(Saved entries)
+===+
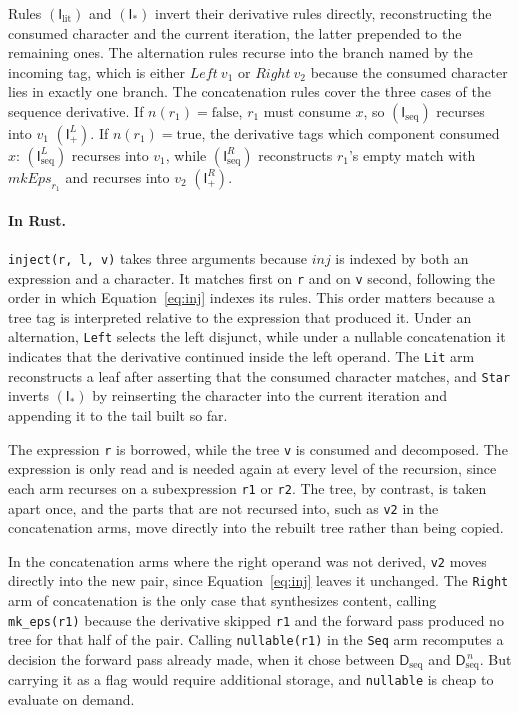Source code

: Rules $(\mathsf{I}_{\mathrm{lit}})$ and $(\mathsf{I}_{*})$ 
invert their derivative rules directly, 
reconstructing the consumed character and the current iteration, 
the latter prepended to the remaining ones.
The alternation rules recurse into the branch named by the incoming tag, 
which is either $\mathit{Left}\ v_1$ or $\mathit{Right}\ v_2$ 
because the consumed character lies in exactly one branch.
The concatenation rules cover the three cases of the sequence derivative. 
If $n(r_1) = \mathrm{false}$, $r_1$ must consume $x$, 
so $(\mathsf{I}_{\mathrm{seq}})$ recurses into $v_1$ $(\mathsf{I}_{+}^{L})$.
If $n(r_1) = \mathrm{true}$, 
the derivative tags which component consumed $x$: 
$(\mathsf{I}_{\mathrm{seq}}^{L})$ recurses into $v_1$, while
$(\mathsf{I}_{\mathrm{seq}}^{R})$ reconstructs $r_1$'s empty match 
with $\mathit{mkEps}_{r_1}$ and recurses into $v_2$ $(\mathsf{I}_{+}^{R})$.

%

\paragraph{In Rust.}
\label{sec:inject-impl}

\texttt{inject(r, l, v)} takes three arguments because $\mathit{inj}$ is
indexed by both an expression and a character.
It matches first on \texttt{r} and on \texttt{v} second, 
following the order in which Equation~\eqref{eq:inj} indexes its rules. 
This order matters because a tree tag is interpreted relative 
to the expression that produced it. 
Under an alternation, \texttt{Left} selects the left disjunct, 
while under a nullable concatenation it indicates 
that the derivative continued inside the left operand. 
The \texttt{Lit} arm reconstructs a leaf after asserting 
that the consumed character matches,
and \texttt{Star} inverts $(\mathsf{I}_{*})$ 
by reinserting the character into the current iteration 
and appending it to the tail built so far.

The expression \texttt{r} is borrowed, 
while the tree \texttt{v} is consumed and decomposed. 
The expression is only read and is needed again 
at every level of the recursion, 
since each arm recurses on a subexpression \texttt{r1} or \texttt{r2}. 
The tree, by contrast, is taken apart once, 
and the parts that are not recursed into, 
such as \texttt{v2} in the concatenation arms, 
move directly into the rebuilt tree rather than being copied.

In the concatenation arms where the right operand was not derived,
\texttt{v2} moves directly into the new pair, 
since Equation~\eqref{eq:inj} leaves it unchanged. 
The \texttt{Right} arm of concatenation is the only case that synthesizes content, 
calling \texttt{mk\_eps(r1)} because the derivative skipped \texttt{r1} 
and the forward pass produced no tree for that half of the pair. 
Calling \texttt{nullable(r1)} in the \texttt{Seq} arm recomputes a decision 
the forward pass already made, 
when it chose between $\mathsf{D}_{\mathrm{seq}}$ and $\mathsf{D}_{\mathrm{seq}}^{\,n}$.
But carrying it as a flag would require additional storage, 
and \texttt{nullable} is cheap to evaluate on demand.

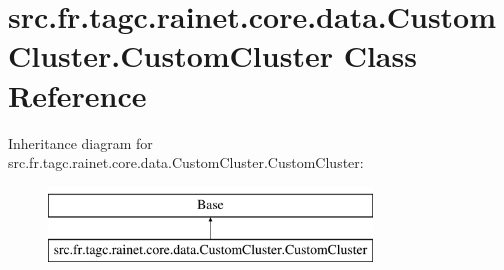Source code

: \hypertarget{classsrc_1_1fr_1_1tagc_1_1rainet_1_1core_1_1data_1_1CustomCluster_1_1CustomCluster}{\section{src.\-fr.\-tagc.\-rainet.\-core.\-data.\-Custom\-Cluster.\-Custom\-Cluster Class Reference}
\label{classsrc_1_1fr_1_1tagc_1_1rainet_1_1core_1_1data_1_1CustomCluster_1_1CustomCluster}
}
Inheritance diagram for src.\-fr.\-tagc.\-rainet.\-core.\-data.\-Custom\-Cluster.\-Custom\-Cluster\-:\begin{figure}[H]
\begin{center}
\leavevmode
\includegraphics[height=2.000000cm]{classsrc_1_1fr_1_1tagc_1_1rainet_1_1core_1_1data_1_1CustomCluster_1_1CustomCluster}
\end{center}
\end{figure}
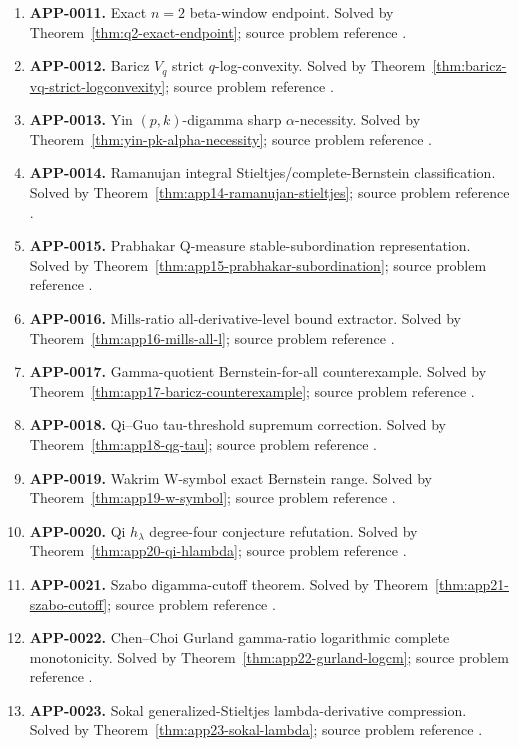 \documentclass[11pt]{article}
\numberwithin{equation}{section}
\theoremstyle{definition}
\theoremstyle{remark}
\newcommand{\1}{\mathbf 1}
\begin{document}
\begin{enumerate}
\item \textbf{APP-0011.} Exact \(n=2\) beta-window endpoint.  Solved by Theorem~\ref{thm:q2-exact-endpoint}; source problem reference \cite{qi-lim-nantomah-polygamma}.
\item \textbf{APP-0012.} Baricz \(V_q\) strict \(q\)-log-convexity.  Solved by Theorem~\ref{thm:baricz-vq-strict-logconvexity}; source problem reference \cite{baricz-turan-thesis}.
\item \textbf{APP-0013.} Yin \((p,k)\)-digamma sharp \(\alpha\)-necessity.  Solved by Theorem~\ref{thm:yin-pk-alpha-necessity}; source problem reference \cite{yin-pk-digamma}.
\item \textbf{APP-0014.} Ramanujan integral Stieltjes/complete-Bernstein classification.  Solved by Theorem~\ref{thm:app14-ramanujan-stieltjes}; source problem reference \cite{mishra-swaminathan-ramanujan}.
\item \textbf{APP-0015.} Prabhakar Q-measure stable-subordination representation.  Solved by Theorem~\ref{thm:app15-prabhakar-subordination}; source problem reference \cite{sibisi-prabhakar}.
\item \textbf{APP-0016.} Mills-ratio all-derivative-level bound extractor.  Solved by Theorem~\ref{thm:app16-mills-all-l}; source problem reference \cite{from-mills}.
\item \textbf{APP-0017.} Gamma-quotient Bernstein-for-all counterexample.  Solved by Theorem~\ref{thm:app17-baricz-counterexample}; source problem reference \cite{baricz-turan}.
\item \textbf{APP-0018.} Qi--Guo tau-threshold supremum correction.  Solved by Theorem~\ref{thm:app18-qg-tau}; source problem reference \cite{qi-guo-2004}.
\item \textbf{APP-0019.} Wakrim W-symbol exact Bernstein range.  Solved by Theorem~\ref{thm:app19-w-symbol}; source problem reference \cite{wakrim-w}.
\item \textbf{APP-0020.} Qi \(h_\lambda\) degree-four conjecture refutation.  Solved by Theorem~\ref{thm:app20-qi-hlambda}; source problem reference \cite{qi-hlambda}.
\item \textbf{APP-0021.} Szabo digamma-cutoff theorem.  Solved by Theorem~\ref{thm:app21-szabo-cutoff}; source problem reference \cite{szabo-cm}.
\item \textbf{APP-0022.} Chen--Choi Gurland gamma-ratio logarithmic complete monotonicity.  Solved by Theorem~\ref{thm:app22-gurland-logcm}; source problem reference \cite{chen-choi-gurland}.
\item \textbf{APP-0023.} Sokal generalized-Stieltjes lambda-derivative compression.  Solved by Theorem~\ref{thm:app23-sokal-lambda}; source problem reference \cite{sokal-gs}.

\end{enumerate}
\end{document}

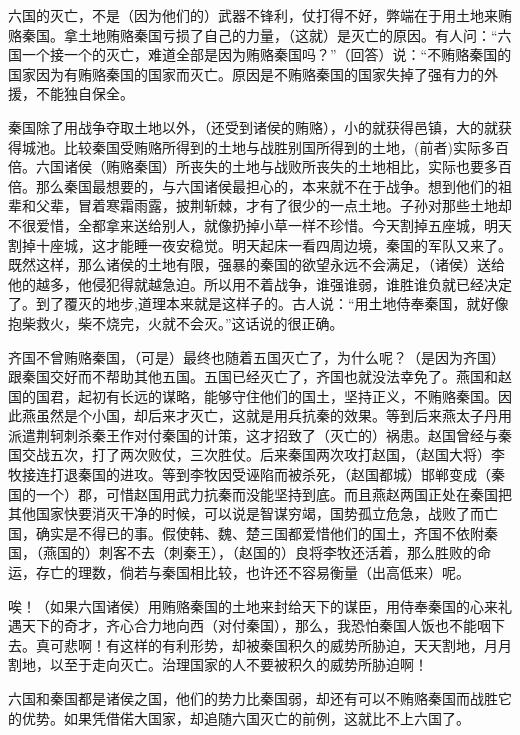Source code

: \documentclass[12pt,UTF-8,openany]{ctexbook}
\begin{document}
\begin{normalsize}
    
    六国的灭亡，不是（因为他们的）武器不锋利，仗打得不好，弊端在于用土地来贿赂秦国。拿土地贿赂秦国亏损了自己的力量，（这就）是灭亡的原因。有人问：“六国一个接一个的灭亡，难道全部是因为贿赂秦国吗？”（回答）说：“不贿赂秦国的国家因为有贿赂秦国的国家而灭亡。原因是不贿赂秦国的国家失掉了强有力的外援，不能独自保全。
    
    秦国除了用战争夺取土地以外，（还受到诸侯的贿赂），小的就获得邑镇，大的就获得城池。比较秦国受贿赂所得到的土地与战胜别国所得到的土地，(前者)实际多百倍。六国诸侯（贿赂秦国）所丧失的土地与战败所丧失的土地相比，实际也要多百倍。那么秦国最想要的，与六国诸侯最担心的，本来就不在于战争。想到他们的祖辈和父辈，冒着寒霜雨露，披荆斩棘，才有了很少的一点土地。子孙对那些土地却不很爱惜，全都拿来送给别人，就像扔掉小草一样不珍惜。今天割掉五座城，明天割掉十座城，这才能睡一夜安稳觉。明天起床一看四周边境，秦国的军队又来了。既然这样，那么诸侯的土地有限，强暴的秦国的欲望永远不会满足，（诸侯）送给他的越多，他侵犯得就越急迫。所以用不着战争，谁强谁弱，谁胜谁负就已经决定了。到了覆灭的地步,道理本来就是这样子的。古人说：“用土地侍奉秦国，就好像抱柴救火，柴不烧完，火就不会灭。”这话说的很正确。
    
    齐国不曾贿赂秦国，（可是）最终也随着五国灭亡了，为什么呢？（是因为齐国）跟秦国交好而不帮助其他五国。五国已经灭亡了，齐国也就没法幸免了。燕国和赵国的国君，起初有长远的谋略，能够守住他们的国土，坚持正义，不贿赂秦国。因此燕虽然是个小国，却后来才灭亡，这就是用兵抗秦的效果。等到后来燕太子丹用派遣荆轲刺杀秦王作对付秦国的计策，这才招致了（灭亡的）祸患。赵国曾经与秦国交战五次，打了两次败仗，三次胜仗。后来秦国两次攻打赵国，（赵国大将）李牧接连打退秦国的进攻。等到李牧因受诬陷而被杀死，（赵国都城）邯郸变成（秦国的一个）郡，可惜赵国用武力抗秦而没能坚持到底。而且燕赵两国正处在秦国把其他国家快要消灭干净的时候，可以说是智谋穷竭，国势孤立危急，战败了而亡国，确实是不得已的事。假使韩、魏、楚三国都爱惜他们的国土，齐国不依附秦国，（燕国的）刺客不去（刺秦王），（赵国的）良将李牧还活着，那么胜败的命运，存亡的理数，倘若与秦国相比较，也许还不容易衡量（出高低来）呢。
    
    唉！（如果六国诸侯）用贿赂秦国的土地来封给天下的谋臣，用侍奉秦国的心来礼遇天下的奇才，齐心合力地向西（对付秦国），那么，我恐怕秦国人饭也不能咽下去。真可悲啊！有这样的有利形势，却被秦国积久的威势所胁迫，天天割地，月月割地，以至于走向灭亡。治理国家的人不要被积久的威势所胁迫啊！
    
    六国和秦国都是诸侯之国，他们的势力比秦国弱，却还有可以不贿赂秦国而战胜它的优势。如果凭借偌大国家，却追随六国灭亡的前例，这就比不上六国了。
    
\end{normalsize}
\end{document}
+===+
§ **WHAT TO PRODUCE**
For the string "matches", give the number of lines in the data that contain it, and only that number.

§ **EXPECTED ANSWER**
2